PIERRE DE VILLIERS : SE SERVIR …

 

Richard Labévière
Rédacteur en chef

 

Ainsi, huit mois après sa fracassante démission du poste de chef d’état-major des armées (CEMA) – une première dans l’histoire de la Vème République – Pierre de Villiers rejoint le groupe américain Boston Consulting Group (BCG). L’ancien CEMA occupe – s’il vous plaît ! – les fonctions de « Senior Advisor » du géant du conseil en stratégie depuis le 3 avril dernier.

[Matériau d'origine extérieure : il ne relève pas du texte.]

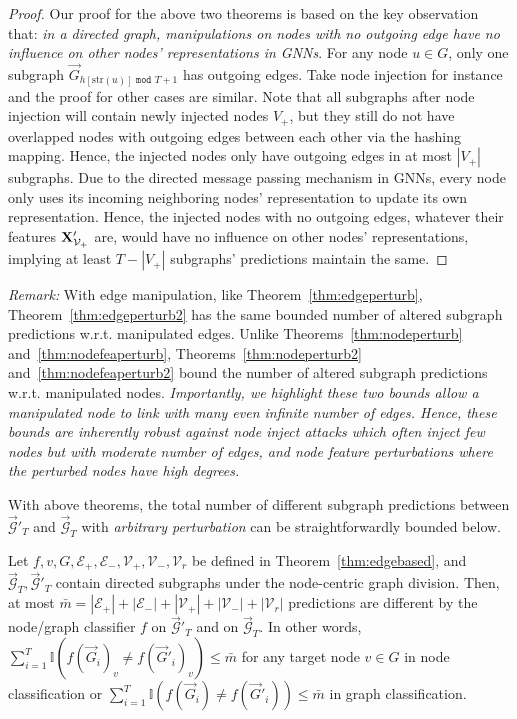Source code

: \begin{proof}
Our proof for the above two theorems is based on the key observation that: \emph{in a directed graph, manipulations on nodes with no outgoing edge have no influence on other nodes' representations in GNNs}. For any node  $u \in G$, only one subgraph $\vec{G}_{h[\mathrm{str}(u)] \, \, \texttt{mod} \, \, T+1}$ has outgoing edges.
Take node injection for instance and the proof for other cases are similar. Note that all subgraphs after node injection will contain newly injected nodes $V_{+}$, but they still do not have overlapped nodes with outgoing edges between each other via the hashing mapping. Hence, the injected nodes only have outgoing edges in at most $|V_{+}|$ subgraphs. 
Due to the directed message passing mechanism in GNNs, every node only uses its incoming neighboring nodes' representation to update its own representation. Hence, 
the injected nodes with no outgoing edges, whatever their features ${\bf X}'_{\mathcal{V}_+}$ are, would have no influence on other nodes' representations, implying at least $T-|V_{+}|$ subgraphs' predictions maintain the same.
\vspace{-2mm}
\end{proof}

\noindent \emph{Remark:} 
With edge manipulation, like Theorem~\ref{thm:edgeperturb}, Theorem~\ref{thm:edgeperturb2} has the same bounded number of altered subgraph predictions w.r.t. manipulated edges. 
Unlike Theorems~\ref{thm:nodeperturb} and~\ref{thm:nodefeaperturb}, Theorems~\ref{thm:nodeperturb2} and~\ref{thm:nodefeaperturb2} bound the number of altered subgraph predictions w.r.t. manipulated nodes. \emph{Importantly, we highlight these two bounds allow a manipulated node to link with many even infinite number of edges. Hence, these bounds are inherently robust against node inject attacks which often inject few nodes but with moderate number of edges, and node feature perturbations where the perturbed nodes have high degrees.} 


With above  theorems, the total number of different subgraph predictions between  $\vec{\mathcal{G}}'_T$ and $\vec{\mathcal{G}}_T$ with \emph{arbitrary perturbation} can be straightforwardly bounded below.  

\begin{theorem}
\label{thm:nodebased}
Let $f, v, G, \mathcal{E}_+, \mathcal{E}_-, {\mathcal{V}_+}, {\mathcal{V}_-}, \mathcal{V}_{r}$ be defined in Theorem~\ref{thm:edgebased}, and $\vec{\mathcal{G}}_T, \vec{\mathcal{G}}'_T$ contain directed subgraphs under the node-centric graph division.  
Then, at most $\bar{m} = |\mathcal{E}_+|+|\mathcal{E}_-| + |{\mathcal{V}_+}| + |{\mathcal{V}_-}| + |{\mathcal{V}_r}|$ predictions are different by the node/graph classifier $f$ on $\vec{\mathcal{G}}'_T$ and on $\vec{\mathcal{G}}_T$.   
In other words, $\sum_{i=1}^{T}\mathbb{I}(f(\vec{G}_{i})_v\neq f(\vec{G}'_{i})_v) \leq \bar{m}$ for any target node $v \in G$ in node classification or $\sum_{i=1}^{T}\mathbb{I}(f(\vec{G}_{i})\neq f(\vec{G}'_{i})) \leq \bar{m}$ in graph classification. 
\end{theorem}

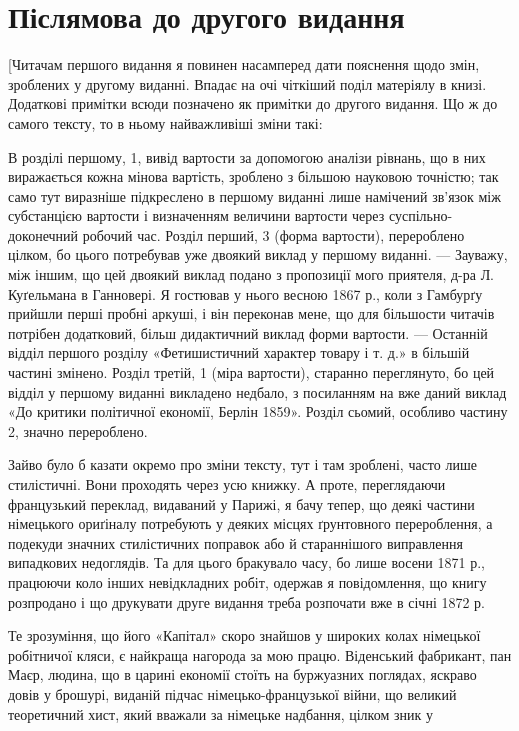 
\section*{Післямова до другого видання}

[Читачам першого видання я повинен насамперед дати пояснення
щодо змін, зроблених у другому виданні. Впадає на очі
чіткіший поділ матеріялу в книзі. Додаткові примітки всюди
позначено як примітки до другого видання. Що ж до самого тексту,
то в ньому найважливіші зміни такі:

В розділі першому, 1, вивід вартости за допомогою аналізи
рівнань, що в них виражається кожна мінова вартість, зроблено
з більшою науковою точністю; так само тут виразніше підкреслено
в першому виданні лише намічений зв’язок між субстанцією
вартости і визначенням величини вартости через суспільно-доконечний
робочий час. Розділ перший, 3 (форма вартости), перероблено
цілком, бо цього потребував уже двоякий виклад у
першому виданні. — Зауважу, між іншим, що цей двоякий виклад
подано з пропозиції мого приятеля, д-ра Л. Куґельмана в Ганновері.
Я гостював у нього весною 1867 р., коли з Гамбурґу
прийшли перші пробні аркуші, і він переконав мене, що для більшости
читачів потрібен додатковий, більш дидактичний виклад
форми вартости. — Останній відділ першого розділу «Фетишистичний
характер товару і т. д.» в більшій частині змінено. Розділ
третій, 1 (міра вартости), старанно переглянуто, бо цей відділ
у першому виданні викладено недбало, з посиланням на вже даний
виклад «До критики політичної економії, Берлін 1859». Розділ
сьомий, особливо частину 2, значно перероблено.

Зайво було б казати окремо про зміни тексту, тут і там зроблені,
часто лише стилістичні. Вони проходять через усю книжку.
А проте, переглядаючи французький переклад, видаваний у Парижі,
я бачу тепер, що деякі частини німецького ориґіналу потребують
у деяких місцях ґрунтовного перероблення, а подекуди
значних стилістичних поправок або й стараннішого виправлення
випадкових недоглядів. Та для цього бракувало часу, бо лише
восени 1871 р., працюючи коло інших невідкладних робіт, одержав
я повідомлення, що книгу розпродано і що друкувати друге
видання треба розпочати вже в січні 1872 р.

Те зрозуміння, що його «Капітал» скоро знайшов у широких
колах німецької робітничої кляси, є найкраща нагорода за мою
працю. Віденський фабрикант, пан Маєр, людина, що в царині
економії стоїть на буржуазних поглядах, яскраво довів у брошурі,
виданій підчас німецько-французької війни, що великий теоретичний
хист, який вважали за німецьке надбання, цілком зник у
\parbreak{}  %
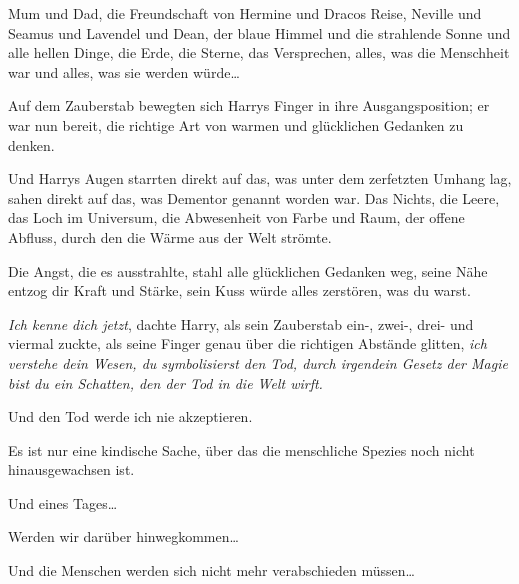 Mum und Dad, die Freundschaft von Hermine und Dracos Reise, Neville und Seamus und Lavendel und Dean, der blaue Himmel und die strahlende Sonne und alle hellen Dinge, die Erde, die Sterne, das Versprechen, alles, was die Menschheit war und alles, was sie werden würde…

Auf dem Zauberstab bewegten sich Harrys Finger in ihre Ausgangsposition; er war nun bereit, die richtige Art von warmen und glücklichen Gedanken zu denken.

Und Harrys Augen starrten direkt auf das, was unter dem zerfetzten Umhang lag, sahen direkt auf das, was Dementor genannt worden war. Das Nichts, die Leere, das Loch im Universum, die Abwesenheit von Farbe und Raum, der offene Abfluss, durch den die Wärme aus der Welt strömte.

Die Angst, die es ausstrahlte, stahl alle glücklichen Gedanken weg, seine Nähe entzog dir Kraft und Stärke, sein Kuss würde alles zerstören, was du warst.

\emph{Ich kenne dich jetzt}, dachte Harry, als sein Zauberstab ein-, zwei-, drei- und viermal zuckte, als seine Finger genau über die richtigen Abstände glitten, \emph{ich verstehe dein Wesen, du symbolisierst den Tod, durch irgendein Gesetz der Magie bist du ein Schatten, den der Tod in die Welt wirft.}

\begin{em}
Und den Tod werde ich nie akzeptieren.

Es ist nur eine kindische Sache, über das die menschliche Spezies noch nicht hinausgewachsen ist.

Und eines Tages…

Werden wir darüber hinwegkommen…

Und die Menschen werden sich nicht mehr verabschieden müssen…
\end{em}


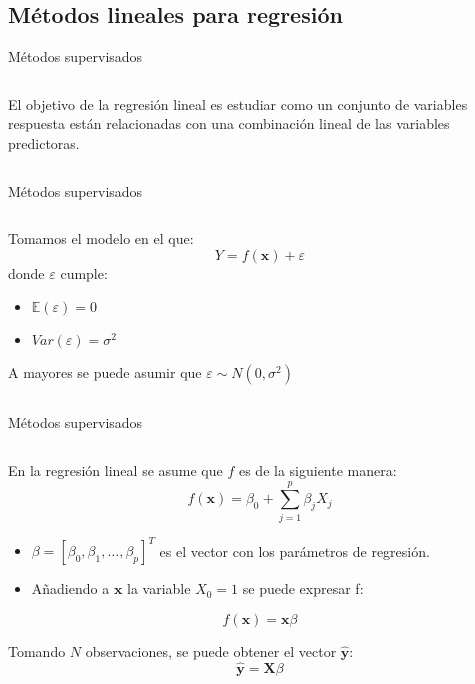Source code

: \subsection{Métodos lineales para regresión}
\begin{frame}{Métodos supervisados}
\begin{columns}
\begin{column}{0.9\textwidth}
El objetivo de la regresión lineal es estudiar como un conjunto de variables respuesta están relacionadas con una combinación lineal de las variables predictoras. 
\end{column}
\end{columns}
\end{frame}

\begin{frame}{Métodos supervisados}
\begin{columns}
\begin{column}{0.9\textwidth}
Tomamos el modelo en el que: 
\begin{equation}
Y=f(\mathbf{x})+\varepsilon
\end{equation}
donde $\varepsilon$ cumple:
\begin{itemize}
\item $\mathbb{E}(\varepsilon)=0$
\item $Var(\varepsilon)=\sigma^2$
\end{itemize}
A mayores se puede asumir que $\varepsilon\sim N(0,\sigma^2)$
\end{column}
\end{columns}
\end{frame}

\begin{frame}{Métodos supervisados}
\begin{columns}
\begin{column}{0.9\textwidth}
En la regresión lineal se asume que $f$ es de la siguiente manera:
\begin{equation}
f(\mathbf{x})=\beta_0+\sum_{j=1}^p \beta_j X_j
\end{equation}
\begin{itemize}
\item $\beta=[\beta_0,\beta_1,\ldots,\beta_p]^T$ es el vector con los parámetros de regresión.
\item Añadiendo a $\mathbf{x}$ la variable $X_0=1$ se puede expresar f: 
\end{itemize}

\begin{equation}
f(\mathbf{x})=\mathbf{x}\beta
\end{equation}

Tomando $N$ observaciones, se puede obtener el vector $\mathbf{\hat{y}}$:
\begin{equation}
\mathbf{\hat{y}}=\mathbf{X}\beta
\end{equation}

\end{column}
\end{columns}
\end{frame}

Selon un article des Echos publié la semaine dernière, celui qui fut général cinq étoiles et le plus haut responsable de la défense et de la sécurité de la France, apportera désormais au cabinet américain « sa riche expérience en matière d’analyse des situations et des risques, de transformation des organisations et d’efficacité opérationnelle », souligne le BCG dans un communiqué publié jeudi dernier. BCG est un cabinet de conseil en management qui se présente comme le leader mondial du conseil en stratégie d’entreprise. Fondée en 1963, cette structure compte 90 bureaux dans 50 pays, oeuvrant essentiellement à la réussite des entreprises américaines !

Après un rappel à l’ordre brutal du président Emmanuel Macron pour avoir vivement contesté, devant une commission parlementaire, le serrage de vis budgétaire imposé aux armées, Pierre de Villiers avait démissionné le 19 juillet 2017 ; un geste sans précédent qui a marqué la première crise ouverte du quinquennat.  Collègues de la même promotion de l’IHEDN (Institut des hautes études de défense nationale), nous avions été parmi les premiers à lui apporter un amical soutien, saluant son panache, son courage et un sens certain de l’honneur.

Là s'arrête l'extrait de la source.